Abstract

The Thetford Mines Ophiolite Complex (TMOC) preserves a complete ophiolitic sequence, and occupies the hanging wall of a major SE dipping normal fault, the Saint‐Joseph fault. Preobduction, synobduction, and postobduction structures can be recognized in the TMOC. NS trending, preobduction, paleonormal faults are parallel to ultramafic minor intrusions, and to sheeted dykes, recording extension related to seafloor‐spreading in a pericontinental suprasubduction zone basin. WNW trending synobduction, synmetamorphic fabrics are found toward the base of the TMOC and in the underlying continental margin rocks, but are absent in the upper part of the TMOC and overlying sedimentary rocks. These Ordovician (Taconian) structures record the development of a dynamothermal aureole immediately below the mantle/margin contact, and emplacement of the young ophiolite onto the continental margin.
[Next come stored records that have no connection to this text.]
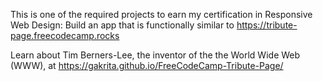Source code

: This is one of the required projects to earn my certification in Responsive Web Design: 
Build an app that is functionally similar to https://tribute-page.freecodecamp.rocks

Learn about Tim Berners-Lee, the inventor of the the World Wide Web (WWW), at https://gakrita.github.io/FreeCodeCamp-Tribute-Page/
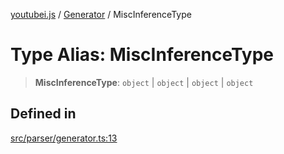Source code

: [youtubei.js](../../../README.md) / [Generator](../README.md) / MiscInferenceType

# Type Alias: MiscInferenceType

> **MiscInferenceType**: `object` \| `object` \| `object` \| `object`

## Defined in

[src/parser/generator.ts:13](https://github.com/LuanRT/YouTube.js/blob/eb21af33db708f0355f4fb15881f5d4fabc7b06c/src/parser/generator.ts#L13)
Postobduction structures include Late Silurian/Early Devonian, SE verging backthrusts and back folds that inverted the TMOC; and Middle Devonian (Acadian) NW verging folds and reverse faults. The tectonic history established for the TMOC is consistent with that of the adjacent Laurentian margin, and can be applied to the southern Québec ophiolitic belt as a whole. The structural synthesis of the ophiolitic belt, complemented with new observations and our compilation of stratigraphical, geochemical, geochronological, and petrological data, suggests that the southern Québec ophiolites may represent the remnants of the obduction of a single large slab of suprasubduction oceanic lithosphere extending for over a 100 km of strike length.